The required result is an exact copy of the lines beginning at the line that contains "- Minor skeleton" and ending at the last line of the material below.

**** Record extracts ****

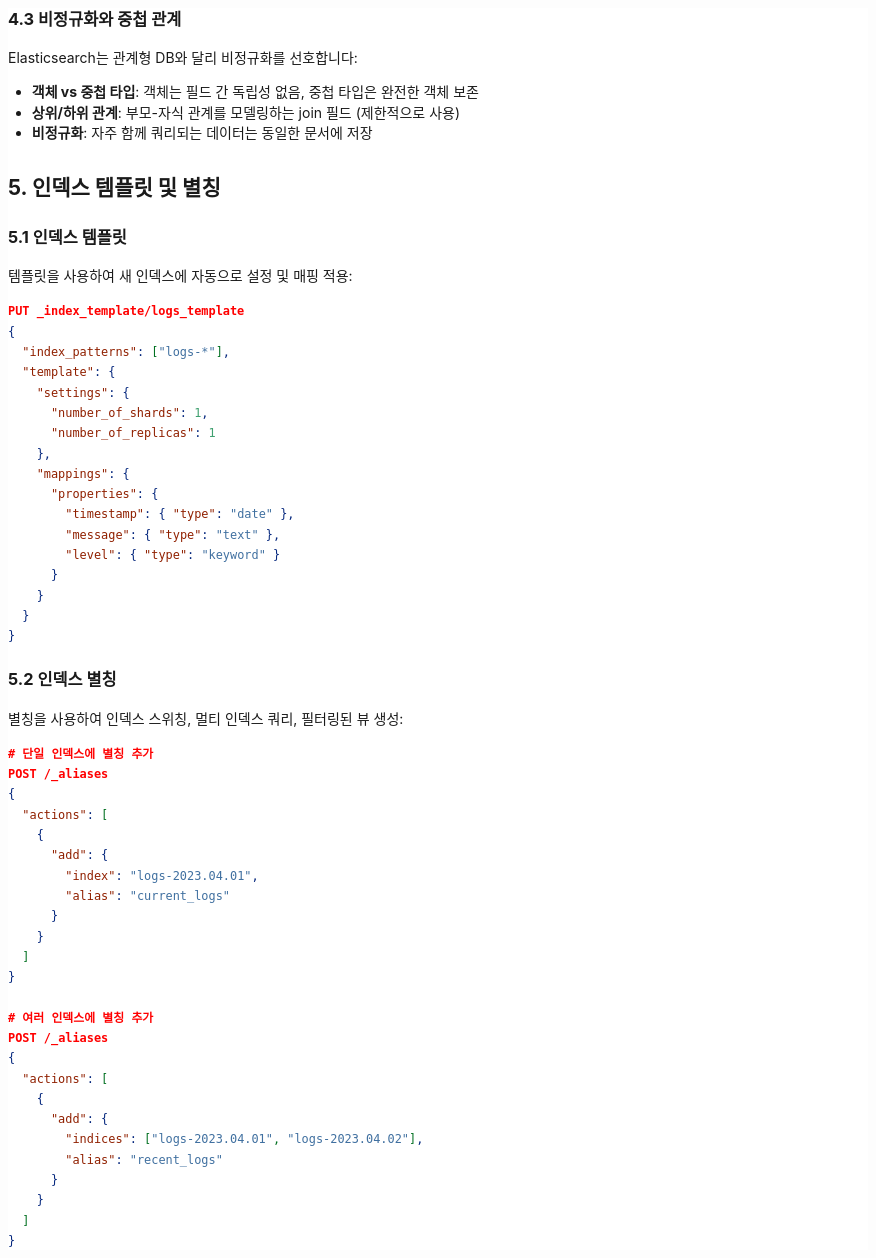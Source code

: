 ### 4.3 비정규화와 중첩 관계

Elasticsearch는 관계형 DB와 달리 비정규화를 선호합니다:

- **객체 vs 중첩 타입**: 객체는 필드 간 독립성 없음, 중첩 타입은 완전한 객체 보존
- **상위/하위 관계**: 부모-자식 관계를 모델링하는 join 필드 (제한적으로 사용)
- **비정규화**: 자주 함께 쿼리되는 데이터는 동일한 문서에 저장

## 5. 인덱스 템플릿 및 별칭

### 5.1 인덱스 템플릿

템플릿을 사용하여 새 인덱스에 자동으로 설정 및 매핑 적용:

```json
PUT _index_template/logs_template
{
  "index_patterns": ["logs-*"],
  "template": {
    "settings": {
      "number_of_shards": 1,
      "number_of_replicas": 1
    },
    "mappings": {
      "properties": {
        "timestamp": { "type": "date" },
        "message": { "type": "text" },
        "level": { "type": "keyword" }
      }
    }
  }
}
```

### 5.2 인덱스 별칭

별칭을 사용하여 인덱스 스위칭, 멀티 인덱스 쿼리, 필터링된 뷰 생성:

```json
# 단일 인덱스에 별칭 추가
POST /_aliases
{
  "actions": [
    {
      "add": {
        "index": "logs-2023.04.01",
        "alias": "current_logs"
      }
    }
  ]
}

# 여러 인덱스에 별칭 추가
POST /_aliases
{
  "actions": [
    {
      "add": {
        "indices": ["logs-2023.04.01", "logs-2023.04.02"],
        "alias": "recent_logs"
      }
    }
  ]
}

```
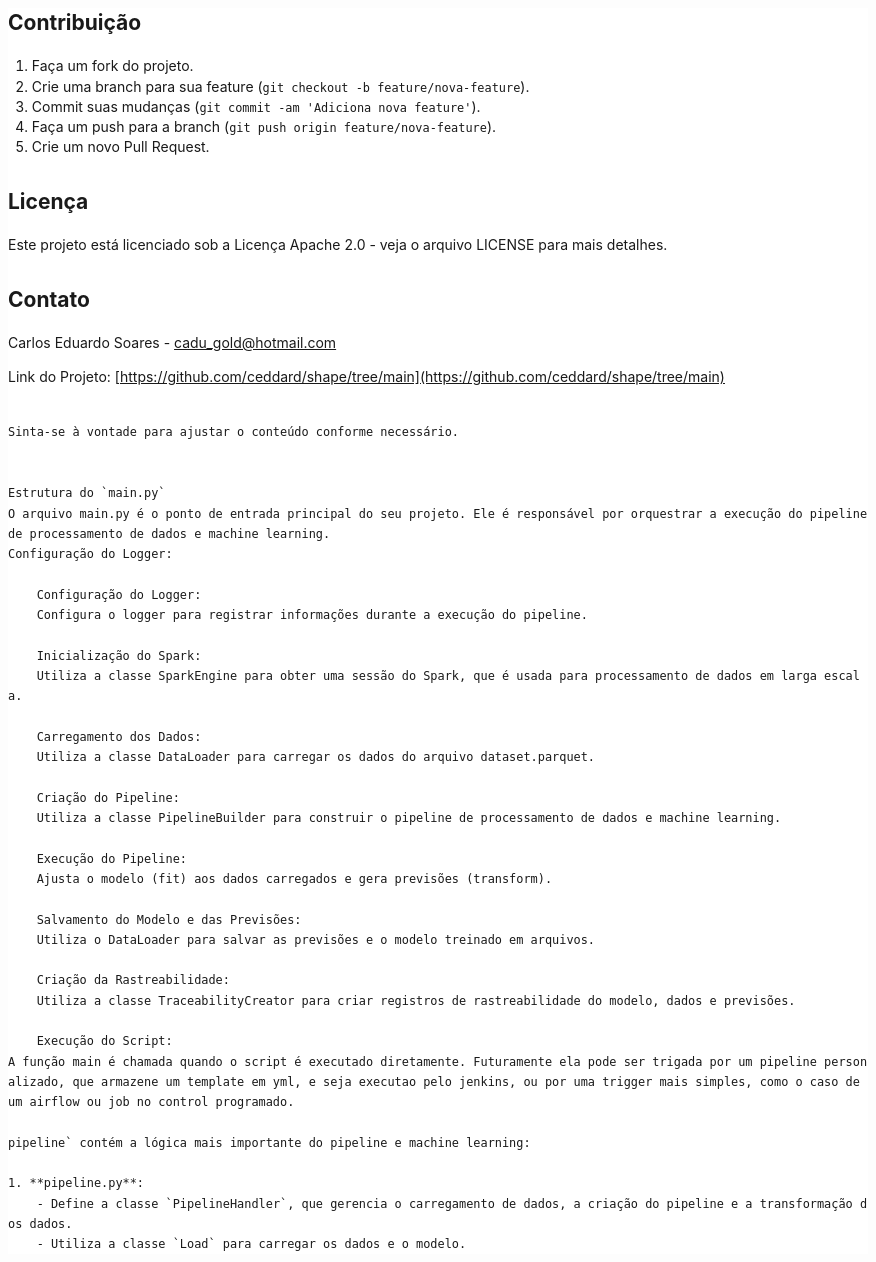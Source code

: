 ## Contribuição

1. Faça um fork do projeto.
2. Crie uma branch para sua feature (`git checkout -b feature/nova-feature`).
3. Commit suas mudanças (`git commit -am 'Adiciona nova feature'`).
4. Faça um push para a branch (`git push origin feature/nova-feature`).
5. Crie um novo Pull Request.

## Licença

Este projeto está licenciado sob a Licença Apache 2.0 - veja o arquivo LICENSE para mais detalhes.

## Contato

Carlos Eduardo Soares - [cadu_gold@hotmail.com](mailto:cadu_gold@hotmail.com)

Link do Projeto: [https://github.com/ceddard/shape/tree/main](https://github.com/ceddard/shape/tree/main)
```

Sinta-se à vontade para ajustar o conteúdo conforme necessário.


Estrutura do `main.py`
O arquivo main.py é o ponto de entrada principal do seu projeto. Ele é responsável por orquestrar a execução do pipeline de processamento de dados e machine learning.
Configuração do Logger:

    Configuração do Logger:
    Configura o logger para registrar informações durante a execução do pipeline.
    
    Inicialização do Spark:
    Utiliza a classe SparkEngine para obter uma sessão do Spark, que é usada para processamento de dados em larga escala.
    
    Carregamento dos Dados:
    Utiliza a classe DataLoader para carregar os dados do arquivo dataset.parquet.
    
    Criação do Pipeline:
    Utiliza a classe PipelineBuilder para construir o pipeline de processamento de dados e machine learning.

    Execução do Pipeline:
    Ajusta o modelo (fit) aos dados carregados e gera previsões (transform).
    
    Salvamento do Modelo e das Previsões:
    Utiliza o DataLoader para salvar as previsões e o modelo treinado em arquivos.
    
    Criação da Rastreabilidade:
    Utiliza a classe TraceabilityCreator para criar registros de rastreabilidade do modelo, dados e previsões.
    
    Execução do Script:
A função main é chamada quando o script é executado diretamente. Futuramente ela pode ser trigada por um pipeline personalizado, que armazene um template em yml, e seja executao pelo jenkins, ou por uma trigger mais simples, como o caso de um airflow ou job no control programado.

pipeline` contém a lógica mais importante do pipeline e machine learning:

1. **pipeline.py**:
    - Define a classe `PipelineHandler`, que gerencia o carregamento de dados, a criação do pipeline e a transformação dos dados.
    - Utiliza a classe `Load` para carregar os dados e o modelo.
```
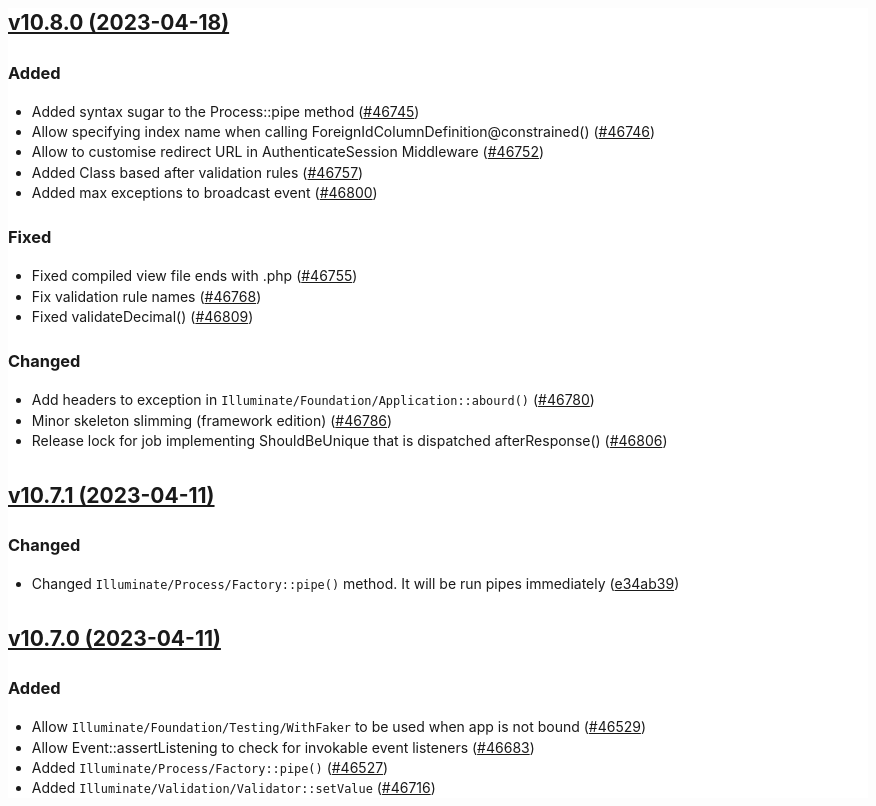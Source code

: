
## [v10.8.0 (2023-04-18)](https://github.com/laravel/framework/compare/v10.7.1...v10.8.0)

### Added
- Added syntax sugar to the Process::pipe method ([#46745](https://github.com/laravel/framework/pull/46745))
- Allow specifying index name when calling ForeignIdColumnDefinition@constrained() ([#46746](https://github.com/laravel/framework/pull/46746))
- Allow to customise redirect URL in AuthenticateSession Middleware ([#46752](https://github.com/laravel/framework/pull/46752))
- Added Class based after validation rules ([#46757](https://github.com/laravel/framework/pull/46757))
- Added max exceptions to broadcast event ([#46800](https://github.com/laravel/framework/pull/46800))

### Fixed
- Fixed compiled view file ends with .php ([#46755](https://github.com/laravel/framework/pull/46755))
- Fix validation rule names ([#46768](https://github.com/laravel/framework/pull/46768))
- Fixed validateDecimal() ([#46809](https://github.com/laravel/framework/pull/46809))

### Changed
- Add headers to exception in `Illuminate/Foundation/Application::abourd()` ([#46780](https://github.com/laravel/framework/pull/46780))
- Minor skeleton slimming (framework edition) ([#46786](https://github.com/laravel/framework/pull/46786))
- Release lock for job implementing ShouldBeUnique that is dispatched afterResponse() ([#46806](https://github.com/laravel/framework/pull/46806))


## [v10.7.1 (2023-04-11)](https://github.com/laravel/framework/compare/v10.7.0...v10.7.1)

### Changed
- Changed `Illuminate/Process/Factory::pipe()` method. It will be run pipes immediately ([e34ab39](https://github.com/laravel/framework/commit/e34ab392800bfc175334c90e9321caa7261c2d65))

## [v10.7.0 (2023-04-11)](https://github.com/laravel/framework/compare/v10.6.2...v10.7.0)

### Added
- Allow `Illuminate/Foundation/Testing/WithFaker` to be used when app is not bound ([#46529](https://github.com/laravel/framework/pull/46529))
- Allow Event::assertListening to check for invokable event listeners ([#46683](https://github.com/laravel/framework/pull/46683))
- Added `Illuminate/Process/Factory::pipe()` ([#46527](https://github.com/laravel/framework/pull/46527))
- Added `Illuminate/Validation/Validator::setValue` ([#46716](https://github.com/laravel/framework/pull/46716))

****

→ **Written answer**
- Minor skeleton slimming (framework edition) ([#46786](https://github.com/laravel/framework/pull/46786))
- Release lock for job implementing ShouldBeUnique that is dispatched afterResponse() ([#46806](https://github.com/laravel/framework/pull/46806))


## [v10.7.1 (2023-04-11)](https://github.com/laravel/framework/compare/v10.7.0...v10.7.1)

### Changed
- Changed `Illuminate/Process/Factory::pipe()` method. It will be run pipes immediately ([e34ab39](https://github.com/laravel/framework/commit/e34ab392800bfc175334c90e9321caa7261c2d65))

## [v10.7.0 (2023-04-11)](https://github.com/laravel/framework/compare/v10.6.2...v10.7.0)

### Added
- Allow `Illuminate/Foundation/Testing/WithFaker` to be used when app is not bound ([#46529](https://github.com/laravel/framework/pull/46529))
- Allow Event::assertListening to check for invokable event listeners ([#46683](https://github.com/laravel/framework/pull/46683))
- Added `Illuminate/Process/Factory::pipe()` ([#46527](https://github.com/laravel/framework/pull/46527))
- Added `Illuminate/Validation/Validator::setValue` ([#46716](https://github.com/laravel/framework/pull/46716))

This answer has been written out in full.